** Opening Records to use block **

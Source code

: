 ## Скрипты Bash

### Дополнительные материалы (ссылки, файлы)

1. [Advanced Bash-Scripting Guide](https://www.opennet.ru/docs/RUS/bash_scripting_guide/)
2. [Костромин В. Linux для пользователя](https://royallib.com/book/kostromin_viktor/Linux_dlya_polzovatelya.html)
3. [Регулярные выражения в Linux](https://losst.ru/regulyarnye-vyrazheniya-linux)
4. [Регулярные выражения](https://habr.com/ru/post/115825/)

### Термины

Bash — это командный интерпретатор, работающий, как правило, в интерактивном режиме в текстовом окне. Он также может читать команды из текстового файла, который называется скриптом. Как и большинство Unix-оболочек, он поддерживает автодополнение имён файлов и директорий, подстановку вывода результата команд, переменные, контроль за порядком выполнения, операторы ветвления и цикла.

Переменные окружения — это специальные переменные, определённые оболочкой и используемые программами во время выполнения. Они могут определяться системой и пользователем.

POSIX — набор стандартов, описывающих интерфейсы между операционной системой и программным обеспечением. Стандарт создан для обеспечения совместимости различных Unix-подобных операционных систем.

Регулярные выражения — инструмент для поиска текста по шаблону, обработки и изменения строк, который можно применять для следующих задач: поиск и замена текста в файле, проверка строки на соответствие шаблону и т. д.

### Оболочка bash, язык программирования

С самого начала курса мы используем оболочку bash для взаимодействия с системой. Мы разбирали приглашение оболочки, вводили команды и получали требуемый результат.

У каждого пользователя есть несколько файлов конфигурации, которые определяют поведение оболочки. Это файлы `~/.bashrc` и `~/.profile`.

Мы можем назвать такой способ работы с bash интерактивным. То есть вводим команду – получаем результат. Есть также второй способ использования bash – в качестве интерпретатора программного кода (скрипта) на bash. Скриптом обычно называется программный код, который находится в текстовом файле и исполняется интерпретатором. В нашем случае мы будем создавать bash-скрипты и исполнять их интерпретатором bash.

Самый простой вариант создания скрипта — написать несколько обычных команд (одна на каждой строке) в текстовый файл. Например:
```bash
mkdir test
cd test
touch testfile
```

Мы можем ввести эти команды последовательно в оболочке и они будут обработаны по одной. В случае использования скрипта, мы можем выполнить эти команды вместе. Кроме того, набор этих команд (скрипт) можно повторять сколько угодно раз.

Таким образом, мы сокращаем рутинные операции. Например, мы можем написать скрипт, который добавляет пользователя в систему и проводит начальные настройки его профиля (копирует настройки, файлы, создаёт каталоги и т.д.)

** Closing Records to use block **

• [What you will do]
Could you restate, word for word, the lines above from the one with "### Дополнительные материалы (ссылки, файлы)" to the one with "У каждого пользователя", both included?

• [Result for this task]
### Дополнительные материалы (ссылки, файлы)

1. [Advanced Bash-Scripting Guide](https://www.opennet.ru/docs/RUS/bash_scripting_guide/)
2. [Костромин В. Linux для пользователя](https://royallib.com/book/kostromin_viktor/Linux_dlya_polzovatelya.html)
3. [Регулярные выражения в Linux](https://losst.ru/regulyarnye-vyrazheniya-linux)
4. [Регулярные выражения](https://habr.com/ru/post/115825/)

### Термины

Bash — это командный интерпретатор, работающий, как правило, в интерактивном режиме в текстовом окне. Он также может читать команды из текстового файла, который называется скриптом. Как и большинство Unix-оболочек, он поддерживает автодополнение имён файлов и директорий, подстановку вывода результата команд, переменные, контроль за порядком выполнения, операторы ветвления и цикла.

Переменные окружения — это специальные переменные, определённые оболочкой и используемые программами во время выполнения. Они могут определяться системой и пользователем.

POSIX — набор стандартов, описывающих интерфейсы между операционной системой и программным обеспечением. Стандарт создан для обеспечения совместимости различных Unix-подобных операционных систем.

Регулярные выражения — инструмент для поиска текста по шаблону, обработки и изменения строк, который можно применять для следующих задач: поиск и замена текста в файле, проверка строки на соответствие шаблону и т. д.

### Оболочка bash, язык программирования

С самого начала курса мы используем оболочку bash для взаимодействия с системой. Мы разбирали приглашение оболочки, вводили команды и получали требуемый результат.

У каждого пользователя есть несколько файлов конфигурации, которые определяют поведение оболочки. Это файлы `~/.bashrc` и `~/.profile`.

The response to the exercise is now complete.